Confesso que hoje tive uma pequena crise existencial com isso. Resolvi estudar e trabalhar com Jornalismo por acreditar que a informação é uma ferramenta importante de transformação e que tendo conhecimento, as pessoas podem fazer escolhas melhores e corrigir situações em desalinho. No entanto, resolvi tensionar esta minha lógica. E se eu fizer coro a quem diz que a Terra é plana? Na prática, que diferença faz? Alguém de fato é mais feliz por ter conhecimento ou a ignorância é realmente uma benção?
Não quero ser pretensioso aqui e trazer um emblasto capaz de aliviar a melancolia. Apenas, utilizo este espaço para compartilhar alguns questionamentos e pensamentos que tive.

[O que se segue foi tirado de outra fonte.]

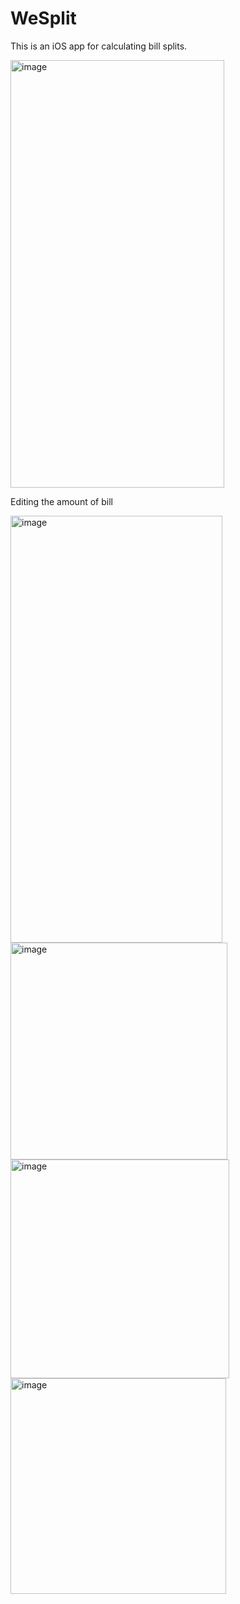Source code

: # WeSplit
This is an iOS app for calculating bill splits.
<br/>

<img width="342" height="684" alt="image" src="https://github.com/user-attachments/assets/bf4972bc-d9b0-4602-bf98-b96bf0d239ec" />
<p>Editing the amount of bill</p>
<img width="339" height="683" alt="image" src="https://github.com/user-attachments/assets/f5c6fef8-3f4a-4a2c-9480-a5ca1acb67e6" />


<img width="347" alt="image" src="https://github.com/user-attachments/assets/76b25faa-c19b-4d21-afb9-cc9abb2a23c1" />
<img width="350" alt="image" src="https://github.com/user-attachments/assets/2b2d42eb-eb54-433e-85ce-f9fc563d93e3" />
<img width="345" alt="image" src="https://github.com/user-attachments/assets/8449efae-de74-4ae5-8f26-ddbba9c8aa92" />


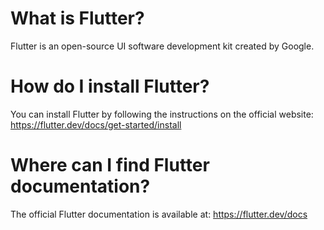 # What is Flutter?
Flutter is an open-source UI software development kit created by Google.

# How do I install Flutter?
You can install Flutter by following the instructions on the official website: https://flutter.dev/docs/get-started/install

# Where can I find Flutter documentation?
The official Flutter documentation is available at: https://flutter.dev/docs
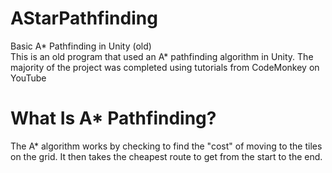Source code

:# AStarPathfinding
Basic A* Pathfinding in Unity (old)  
This is an old program that used an A* pathfinding algorithm in Unity. The majority of the project was completed using tutorials from CodeMonkey on YouTube  
  
# What Is A* Pathfinding?  
The A* algorithm works by checking to find the "cost" of moving to the tiles on the grid. It then takes the cheapest route to get from the start to the end.
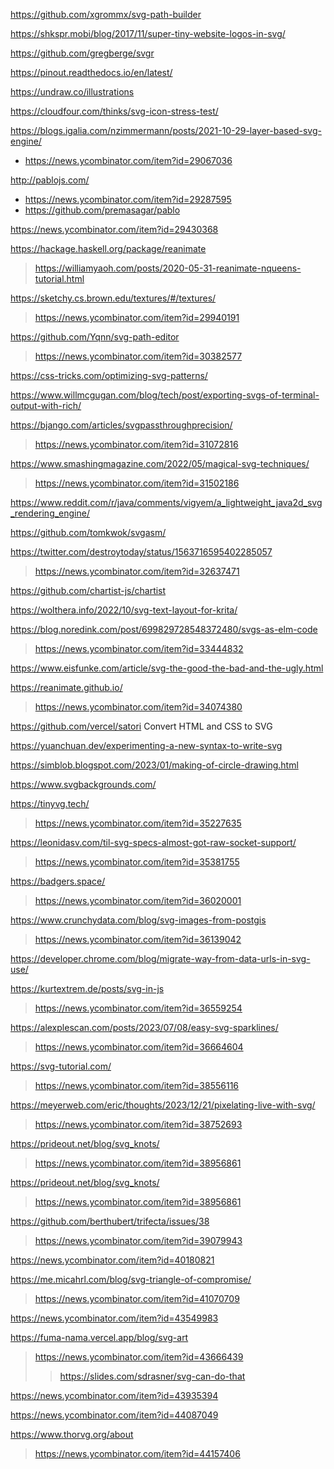 https://github.com/xgrommx/svg-path-builder

https://shkspr.mobi/blog/2017/11/super-tiny-website-logos-in-svg/

https://github.com/gregberge/svgr

https://pinout.readthedocs.io/en/latest/

https://undraw.co/illustrations

https://cloudfour.com/thinks/svg-icon-stress-test/

https://blogs.igalia.com/nzimmermann/posts/2021-10-29-layer-based-svg-engine/
* https://news.ycombinator.com/item?id=29067036

http://pablojs.com/
* https://news.ycombinator.com/item?id=29287595
* https://github.com/premasagar/pablo

https://news.ycombinator.com/item?id=29430368

https://hackage.haskell.org/package/reanimate
> https://williamyaoh.com/posts/2020-05-31-reanimate-nqueens-tutorial.html

https://sketchy.cs.brown.edu/textures/#/textures/
> https://news.ycombinator.com/item?id=29940191

https://github.com/Yqnn/svg-path-editor
> https://news.ycombinator.com/item?id=30382577

https://css-tricks.com/optimizing-svg-patterns/

https://www.willmcgugan.com/blog/tech/post/exporting-svgs-of-terminal-output-with-rich/

https://bjango.com/articles/svgpassthroughprecision/
> https://news.ycombinator.com/item?id=31072816

https://www.smashingmagazine.com/2022/05/magical-svg-techniques/
> https://news.ycombinator.com/item?id=31502186

https://www.reddit.com/r/java/comments/vigyem/a_lightweight_java2d_svg_rendering_engine/

https://github.com/tomkwok/svgasm/

https://twitter.com/destroytoday/status/1563716595402285057
> https://news.ycombinator.com/item?id=32637471

https://github.com/chartist-js/chartist

https://wolthera.info/2022/10/svg-text-layout-for-krita/

https://blog.noredink.com/post/699829728548372480/svgs-as-elm-code
> https://news.ycombinator.com/item?id=33444832

https://www.eisfunke.com/article/svg-the-good-the-bad-and-the-ugly.html

https://reanimate.github.io/
> https://news.ycombinator.com/item?id=34074380

https://github.com/vercel/satori Convert HTML and CSS to SVG

https://yuanchuan.dev/experimenting-a-new-syntax-to-write-svg

https://simblob.blogspot.com/2023/01/making-of-circle-drawing.html

https://www.svgbackgrounds.com/

https://tinyvg.tech/
> https://news.ycombinator.com/item?id=35227635

https://leonidasv.com/til-svg-specs-almost-got-raw-socket-support/
> https://news.ycombinator.com/item?id=35381755

https://badgers.space/
> https://news.ycombinator.com/item?id=36020001

https://www.crunchydata.com/blog/svg-images-from-postgis
> https://news.ycombinator.com/item?id=36139042

https://developer.chrome.com/blog/migrate-way-from-data-urls-in-svg-use/

https://kurtextrem.de/posts/svg-in-js
> https://news.ycombinator.com/item?id=36559254

https://alexplescan.com/posts/2023/07/08/easy-svg-sparklines/
> https://news.ycombinator.com/item?id=36664604

https://svg-tutorial.com/
> https://news.ycombinator.com/item?id=38556116

https://meyerweb.com/eric/thoughts/2023/12/21/pixelating-live-with-svg/
> https://news.ycombinator.com/item?id=38752693

https://prideout.net/blog/svg_knots/
> https://news.ycombinator.com/item?id=38956861

https://prideout.net/blog/svg_knots/
> https://news.ycombinator.com/item?id=38956861

https://github.com/berthubert/trifecta/issues/38
> https://news.ycombinator.com/item?id=39079943

https://news.ycombinator.com/item?id=40180821

https://me.micahrl.com/blog/svg-triangle-of-compromise/
> https://news.ycombinator.com/item?id=41070709

https://news.ycombinator.com/item?id=43549983

https://fuma-nama.vercel.app/blog/svg-art
> https://news.ycombinator.com/item?id=43666439
> > https://slides.com/sdrasner/svg-can-do-that

https://news.ycombinator.com/item?id=43935394

https://news.ycombinator.com/item?id=44087049

https://www.thorvg.org/about
> https://news.ycombinator.com/item?id=44157406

O Restaurante no Fim do Universo é o segundo livro da série do Guia do Mochileiro das Galaxias. No texto, somos apresentados ao planeta florestal Oglaroon, que tem toda a sua população inteligente vivendo no interior de uma árvore. “Dentro de tal árvore nascem, vivem, apaixonam-se, entalham em sua casca minúsculos artigos especulando sobre o sentido da vida, a futilidade da morte e a importância do controle de natalidade, combatem em algumas guerras de pequena importância, e eventualmente morrem pendurados sob as ramagens de alguns dos galhos exteriores mais inacessíveis”. Eles são felizes, ignorando toda a vastidão do universo.
Na mesma obra, também conhecemos oVórtice de Perspectiva Total, considerado “a mais selvagem das torturas psíquicas a que se pode submeter um ser consciente”. Mas o que poderia ser tão terrível? O livro explica: “quando você é posto no Vórtice você tem um vislumbre momentâneo de toda a inimaginável infinidade da criação, e em algum lugar, um marcador minúsculo, um ponto microscópico sobre um ponto microscópico, dizendo “Você está aqui”.
A ignorância do povo de Oglaroon é contraposta à dilacerante angústia do conhecimento sobre o tamanho do Universo e, por consequência, à insignificância do ser. Ok, deixando Douglas Adams de lado, o que me questionei foi o quanto a ignorância não é capaz de tornar alguém mais feliz? O quanto a busca pelo conhecimento não é, na verdade, um exercício de autoflagelo? Se Winston Smith não se preocupasse em conhecer a Irmandade, ele teria uma vida medíocre, porém tranquila e, talvez até feliz, acreditando no Grande Irmão?
Casualmente, foi em Aristóteles, filósofo execrado no início deste diálogo, por um influenciador ainda criança quem trouxe as primeiras respostas que encontrei e me mostrou que este questionamento pode carregar uma armadilha. Para o grego, a felicidade está diretamente ligada à busca pelo conhecimento. Ele compreendia que a verdadeira felicidade não estava apenas em sentir prazer, mas na vivência de acordo com a virtude e a razão.
Considerando que os humanos são seres racionais, usar a razão e buscar o conhecimento são ações essenciais para entender o mundo e compreender a si mesmo, de modo a tomar decisões mais sábias.
Outra pessoa que se propôs a discutir a felicidade foi o fundador do Movimento Escoteiro, Baden-Powell. “O melhor meio para alcançar a felicidade é contribuir para a felicidade dos outros”. Unindo os dois pensamento, confesso que senti um pouco da dúvida se dissipando. Se a felicidade está ligada à busca pelo conhecimento e também à contribuição para a felicidade alheia, faz total sentido seguir lutando para a disseminação da informação.
Faz todo o sentido a batalha, aparentemente ingrata, travada pelos professores, que comemoram seu dia ontem, para construir o conhecimento, mesmo tendo que desmentir bobagens jogadas às toneladas na cara de todos. Aos meus amigos, ainda que atrasado, fica o meu abraço pelo Dia do Professor.